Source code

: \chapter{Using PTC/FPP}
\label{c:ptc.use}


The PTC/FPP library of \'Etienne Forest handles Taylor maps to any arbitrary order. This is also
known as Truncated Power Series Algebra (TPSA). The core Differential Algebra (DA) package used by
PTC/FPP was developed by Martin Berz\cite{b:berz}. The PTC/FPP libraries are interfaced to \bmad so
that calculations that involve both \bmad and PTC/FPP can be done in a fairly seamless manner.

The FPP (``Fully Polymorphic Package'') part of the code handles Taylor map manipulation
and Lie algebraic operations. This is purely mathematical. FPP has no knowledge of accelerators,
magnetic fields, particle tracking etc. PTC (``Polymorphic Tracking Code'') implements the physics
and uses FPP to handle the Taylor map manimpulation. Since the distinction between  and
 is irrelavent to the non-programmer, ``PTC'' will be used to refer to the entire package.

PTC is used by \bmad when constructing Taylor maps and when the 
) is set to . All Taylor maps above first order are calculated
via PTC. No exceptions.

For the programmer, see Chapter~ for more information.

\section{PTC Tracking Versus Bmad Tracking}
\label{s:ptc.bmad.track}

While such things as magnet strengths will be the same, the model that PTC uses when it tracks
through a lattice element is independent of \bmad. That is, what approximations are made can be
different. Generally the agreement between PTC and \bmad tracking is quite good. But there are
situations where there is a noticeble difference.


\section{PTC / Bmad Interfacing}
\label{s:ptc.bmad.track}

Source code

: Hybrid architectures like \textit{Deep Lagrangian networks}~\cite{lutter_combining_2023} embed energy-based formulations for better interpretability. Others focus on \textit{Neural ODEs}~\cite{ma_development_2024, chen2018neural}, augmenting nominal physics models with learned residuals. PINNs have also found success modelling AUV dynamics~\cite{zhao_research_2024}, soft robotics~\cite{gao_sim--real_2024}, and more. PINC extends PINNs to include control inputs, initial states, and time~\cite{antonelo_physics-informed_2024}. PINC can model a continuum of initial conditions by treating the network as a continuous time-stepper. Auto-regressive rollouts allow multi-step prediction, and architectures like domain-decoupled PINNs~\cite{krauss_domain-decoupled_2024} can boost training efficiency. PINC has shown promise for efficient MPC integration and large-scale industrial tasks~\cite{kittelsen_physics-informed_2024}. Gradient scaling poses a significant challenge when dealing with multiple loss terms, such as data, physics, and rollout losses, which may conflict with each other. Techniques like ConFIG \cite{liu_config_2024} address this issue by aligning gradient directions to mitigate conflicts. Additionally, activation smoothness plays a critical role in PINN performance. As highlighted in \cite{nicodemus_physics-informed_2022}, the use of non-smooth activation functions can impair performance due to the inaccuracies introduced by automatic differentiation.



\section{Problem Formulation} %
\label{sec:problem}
########################################
> **Instructions to follow**:
Repeat all the material above, matching every character.

> **Written answer**:
Source code

: \chapter{Using PTC/FPP}
\label{c:ptc.use}


The PTC/FPP library of \'Etienne Forest handles Taylor maps to any arbitrary order. This is also
known as Truncated Power Series Algebra (TPSA). The core Differential Algebra (DA) package used by
PTC/FPP was developed by Martin Berz\cite{b:berz}. The PTC/FPP libraries are interfaced to \bmad so
that calculations that involve both \bmad and PTC/FPP can be done in a fairly seamless manner.

The FPP (``Fully Polymorphic Package'') part of the code handles Taylor map manipulation
and Lie algebraic operations. This is purely mathematical. FPP has no knowledge of accelerators,
magnetic fields, particle tracking etc. PTC (``Polymorphic Tracking Code'') implements the physics
and uses FPP to handle the Taylor map manimpulation. Since the distinction between  and
 is irrelavent to the non-programmer, ``PTC'' will be used to refer to the entire package.

PTC is used by \bmad when constructing Taylor maps and when the 
) is set to . All Taylor maps above first order are calculated
via PTC. No exceptions.

For the programmer, see Chapter~ for more information.

\section{PTC Tracking Versus Bmad Tracking}
\label{s:ptc.bmad.track}

While such things as magnet strengths will be the same, the model that PTC uses when it tracks
through a lattice element is independent of \bmad. That is, what approximations are made can be
different. Generally the agreement between PTC and \bmad tracking is quite good. But there are
situations where there is a noticeble difference.


\section{PTC / Bmad Interfacing}
\label{s:ptc.bmad.track}

Source code

: Hybrid architectures like \textit{Deep Lagrangian networks}~\cite{lutter_combining_2023} embed energy-based formulations for better interpretability. Others focus on \textit{Neural ODEs}~\cite{ma_development_2024, chen2018neural}, augmenting nominal physics models with learned residuals. PINNs have also found success modelling AUV dynamics~\cite{zhao_research_2024}, soft robotics~\cite{gao_sim--real_2024}, and more. PINC extends PINNs to include control inputs, initial states, and time~\cite{antonelo_physics-informed_2024}. PINC can model a continuum of initial conditions by treating the network as a continuous time-stepper. Auto-regressive rollouts allow multi-step prediction, and architectures like domain-decoupled PINNs~\cite{krauss_domain-decoupled_2024} can boost training efficiency. PINC has shown promise for efficient MPC integration and large-scale industrial tasks~\cite{kittelsen_physics-informed_2024}. Gradient scaling poses a significant challenge when dealing with multiple loss terms, such as data, physics, and rollout losses, which may conflict with each other. Techniques like ConFIG \cite{liu_config_2024} address this issue by aligning gradient directions to mitigate conflicts. Additionally, activation smoothness plays a critical role in PINN performance. As highlighted in \cite{nicodemus_physics-informed_2022}, the use of non-smooth activation functions can impair performance due to the inaccuracies introduced by automatic differentiation.



\section{Problem Formulation} %
\label{sec:problem}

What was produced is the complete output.